Another example of an interval variable is a student’s SAT scores; numbers between 0 to 200 are not used when the College Board scales raw scores. Now, interval data can contain a zero — it is just that “0” does not carry as much meaning as “true zero”. Temperature is a great example of this. Considering the interval variable of temperature in Fahrenheit — we can have 0o F, but that does not mean there is no temperature, it just means you better be wearing a winter jacket.

When you have ordered numeric data with a clear definition of zero, you are dealing with Ratio data. Classic examples of ratio data are height/weight and price. If a person has zero height or weight, they don’t exist; a customer can’t pay less than $0.00 for an item at a store.

Measures of central tendency — mean, median, mode, and standard deviation — can be computed for these numerical data measures, but it is only with the presence of the true zero in ratio measures that a wide range of descriptive and inferential statistics can be applied. Interval and Ratio levels of measurement are considered to be much more exact than their qualitative counterparts.

Qualitative data are either nominal or ordinal. Qualitative data that are ordered are considered Ordinal level and those that are unordered are considered Nominal level.

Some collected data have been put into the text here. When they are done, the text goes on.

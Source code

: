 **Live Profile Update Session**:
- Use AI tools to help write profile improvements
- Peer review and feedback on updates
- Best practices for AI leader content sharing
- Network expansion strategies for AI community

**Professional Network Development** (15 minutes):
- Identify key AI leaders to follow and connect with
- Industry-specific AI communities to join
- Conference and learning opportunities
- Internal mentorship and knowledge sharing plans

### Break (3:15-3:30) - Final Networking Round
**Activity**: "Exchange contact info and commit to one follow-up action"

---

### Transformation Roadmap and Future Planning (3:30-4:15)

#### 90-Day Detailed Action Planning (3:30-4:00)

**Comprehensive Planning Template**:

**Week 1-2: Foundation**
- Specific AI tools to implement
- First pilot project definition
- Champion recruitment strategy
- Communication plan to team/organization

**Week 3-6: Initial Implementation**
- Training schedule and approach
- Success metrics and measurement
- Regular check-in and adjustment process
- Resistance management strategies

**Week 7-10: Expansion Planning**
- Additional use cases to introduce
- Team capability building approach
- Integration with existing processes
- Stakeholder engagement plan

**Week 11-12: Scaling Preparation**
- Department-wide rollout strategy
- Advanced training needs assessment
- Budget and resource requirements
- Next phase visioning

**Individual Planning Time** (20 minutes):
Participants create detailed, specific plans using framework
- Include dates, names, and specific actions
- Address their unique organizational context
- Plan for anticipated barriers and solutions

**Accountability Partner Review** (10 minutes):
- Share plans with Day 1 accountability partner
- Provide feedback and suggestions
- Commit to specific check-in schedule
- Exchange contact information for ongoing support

Ordinal data are usually numbered to represent rank or order in a list, but the numbers typically reflect opinion or observation and are not mathematical measures. Ordinal data are often seen as ranked responses, like from a survey. Unlike interval data, the difference between the unit responses is not necessarily uniform as gaps between non-numeric concepts can vary — e.g. the cognitive difference between neutral and agree is potentially wider than the distance between agree and strongly agree.

Ranked placement in a race is another strong example of how ordinal data lack standard unit variance. The difference between 1st and 2nd place might be a matter of 1/10th of a second while the difference between 2nd and 3rd place could be 4/10ths of a second — the inconsistency between placing makes the division between placements less meaningful.

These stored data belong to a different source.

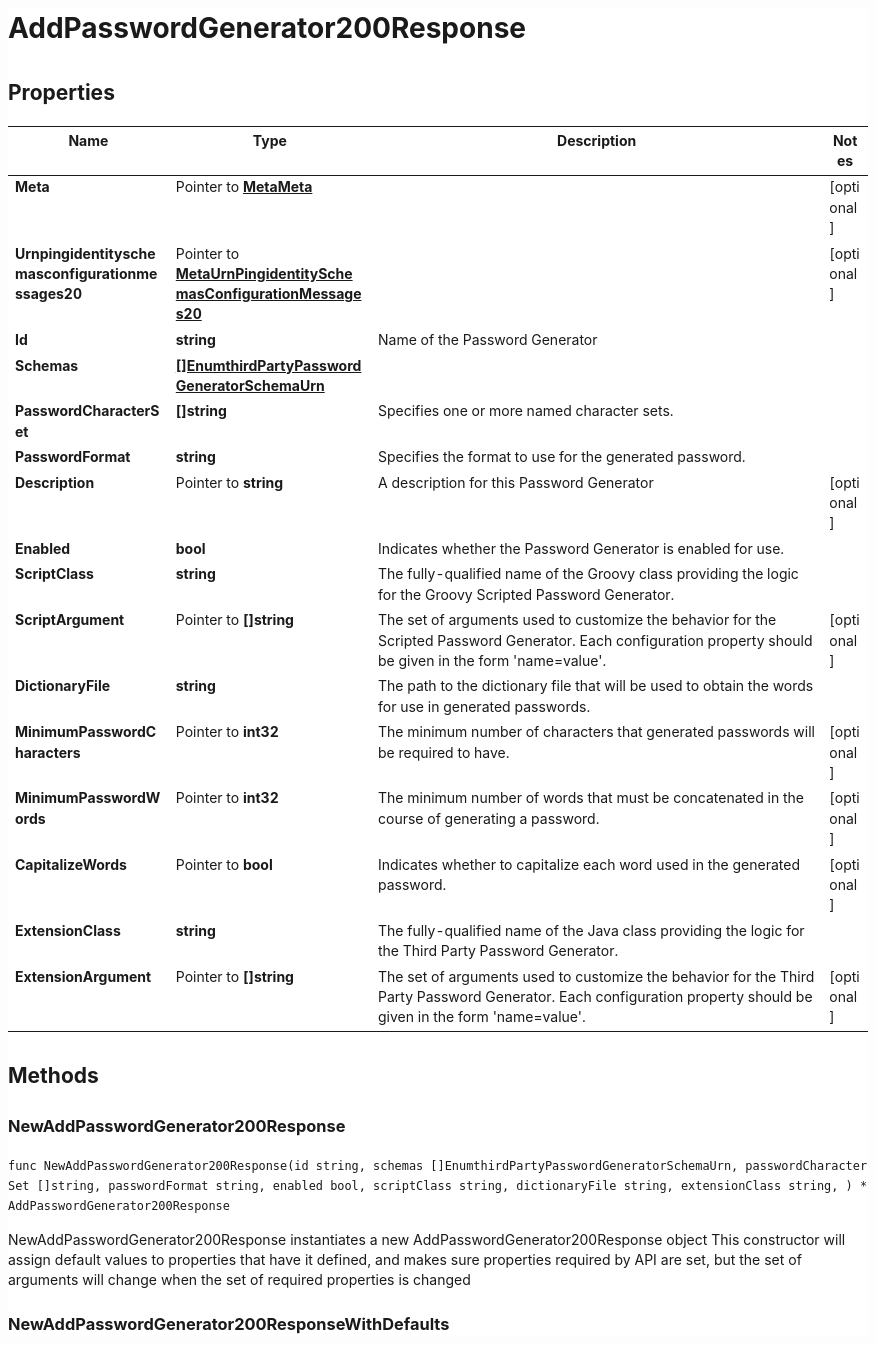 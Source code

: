 # AddPasswordGenerator200Response

## Properties

Name | Type | Description | Notes
------------ | ------------- | ------------- | -------------
**Meta** | Pointer to [**MetaMeta**](MetaMeta.md) |  | [optional] 
**Urnpingidentityschemasconfigurationmessages20** | Pointer to [**MetaUrnPingidentitySchemasConfigurationMessages20**](MetaUrnPingidentitySchemasConfigurationMessages20.md) |  | [optional] 
**Id** | **string** | Name of the Password Generator | 
**Schemas** | [**[]EnumthirdPartyPasswordGeneratorSchemaUrn**](EnumthirdPartyPasswordGeneratorSchemaUrn.md) |  | 
**PasswordCharacterSet** | **[]string** | Specifies one or more named character sets. | 
**PasswordFormat** | **string** | Specifies the format to use for the generated password. | 
**Description** | Pointer to **string** | A description for this Password Generator | [optional] 
**Enabled** | **bool** | Indicates whether the Password Generator is enabled for use. | 
**ScriptClass** | **string** | The fully-qualified name of the Groovy class providing the logic for the Groovy Scripted Password Generator. | 
**ScriptArgument** | Pointer to **[]string** | The set of arguments used to customize the behavior for the Scripted Password Generator. Each configuration property should be given in the form &#39;name&#x3D;value&#39;. | [optional] 
**DictionaryFile** | **string** | The path to the dictionary file that will be used to obtain the words for use in generated passwords. | 
**MinimumPasswordCharacters** | Pointer to **int32** | The minimum number of characters that generated passwords will be required to have. | [optional] 
**MinimumPasswordWords** | Pointer to **int32** | The minimum number of words that must be concatenated in the course of generating a password. | [optional] 
**CapitalizeWords** | Pointer to **bool** | Indicates whether to capitalize each word used in the generated password. | [optional] 
**ExtensionClass** | **string** | The fully-qualified name of the Java class providing the logic for the Third Party Password Generator. | 
**ExtensionArgument** | Pointer to **[]string** | The set of arguments used to customize the behavior for the Third Party Password Generator. Each configuration property should be given in the form &#39;name&#x3D;value&#39;. | [optional] 

## Methods

### NewAddPasswordGenerator200Response

`func NewAddPasswordGenerator200Response(id string, schemas []EnumthirdPartyPasswordGeneratorSchemaUrn, passwordCharacterSet []string, passwordFormat string, enabled bool, scriptClass string, dictionaryFile string, extensionClass string, ) *AddPasswordGenerator200Response`

NewAddPasswordGenerator200Response instantiates a new AddPasswordGenerator200Response object
This constructor will assign default values to properties that have it defined,
and makes sure properties required by API are set, but the set of arguments
will change when the set of required properties is changed

### NewAddPasswordGenerator200ResponseWithDefaults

Because there is this variance in measures, there is only so much information that can be extracted from ordinal data. Central tendency can be captured through mode and median, but a purist will insist that a mean cannot be defined from an ordinal set. There are some measures that can be taken during data collection to maximize information gain for ordinal data — e.g. designing a customer satisfaction survey that aligns to the Likert scale — but as the data shift away from continuous numerical data, its usefulness can be debated.

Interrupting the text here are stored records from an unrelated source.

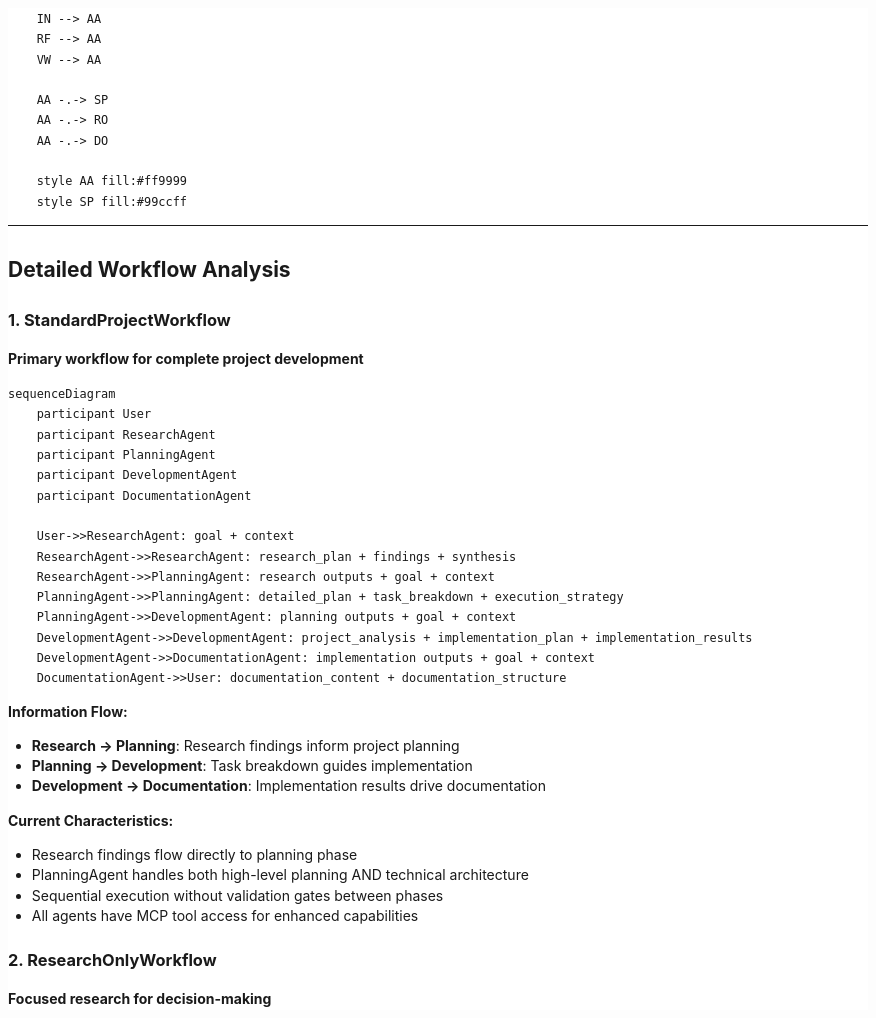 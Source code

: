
 ```mermaid
    IN --> AA
    RF --> AA
    VW --> AA
    
    AA -.-> SP
    AA -.-> RO
    AA -.-> DO
    
    style AA fill:#ff9999
    style SP fill:#99ccff
```

---

## Detailed Workflow Analysis

### 1. StandardProjectWorkflow
**Primary workflow for complete project development**

```mermaid
sequenceDiagram
    participant User
    participant ResearchAgent
    participant PlanningAgent  
    participant DevelopmentAgent
    participant DocumentationAgent
    
    User->>ResearchAgent: goal + context
    ResearchAgent->>ResearchAgent: research_plan + findings + synthesis
    ResearchAgent->>PlanningAgent: research outputs + goal + context
    PlanningAgent->>PlanningAgent: detailed_plan + task_breakdown + execution_strategy
    PlanningAgent->>DevelopmentAgent: planning outputs + goal + context  
    DevelopmentAgent->>DevelopmentAgent: project_analysis + implementation_plan + implementation_results
    DevelopmentAgent->>DocumentationAgent: implementation outputs + goal + context
    DocumentationAgent->>User: documentation_content + documentation_structure
```

**Information Flow:**
- **Research → Planning**: Research findings inform project planning
- **Planning → Development**: Task breakdown guides implementation
- **Development → Documentation**: Implementation results drive documentation

**Current Characteristics:**
- Research findings flow directly to planning phase
- PlanningAgent handles both high-level planning AND technical architecture
- Sequential execution without validation gates between phases
- All agents have MCP tool access for enhanced capabilities

### 2. ResearchOnlyWorkflow
**Focused research for decision-making**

Nominal measures are often considered to be the lowest level of data classification as they provide the least information. Nominal data is often seen in binaries (sale was made online or not), categories (a customer’s identified race), and sets of things (e.g. types of tomatoes — cherry, Roma, San Marzano…). Nominal data can have numbers assigned to them — e.g. 1 for Female, 2 for Male, 3 for Other, 4 for Unspecified — but unlike with ordinal data, the numbers do not reflect that one category is better than another. Mode is the measure of central tendency for nominal data; other quantitative descriptions are not appropriate for measuring these unordered categorical features.

Nominal data is interesting in that it has a few subcategories. One subcategory is “nominal with order” — this describes data that has some order but is not ranked — hot/warm/cold. This is difficult to separate from ordinal. Then there is “nominal without order” — this would be something like eye color or race where there is grouping into unique categories. Finally, there are “dichotomous” nominal data. These data are further broken down into either binary data or discrete or continuous dichotomous variables. Binary variables are variables assigned either a 0 or 1, e.g. Heads(0) or Tails(1) for a coin flip. Discrete dichotomous variables are where there is no possible outcome other than one of two options, e.g. whether the dress was blue and black or white and gold. Continuous dichotomous variables represent outcomes where there are possibilities in between, e.g. if a house is within 5 miles of the town center it is considered to be in a metropolitan area, but if it is more than 5 miles from town center, it is listed as a rural property.

While numeric data can have arithmetic measures applied, measurements for nominal and ordinal data types are largely reduced to such measures as proportionality and frequency of distribution of the attributes they inform us on. Even with this reduced capacity, there are tests that can be applied if the data scientist has a sound understanding of the data they are working with. I will aim to dive into that in my next post!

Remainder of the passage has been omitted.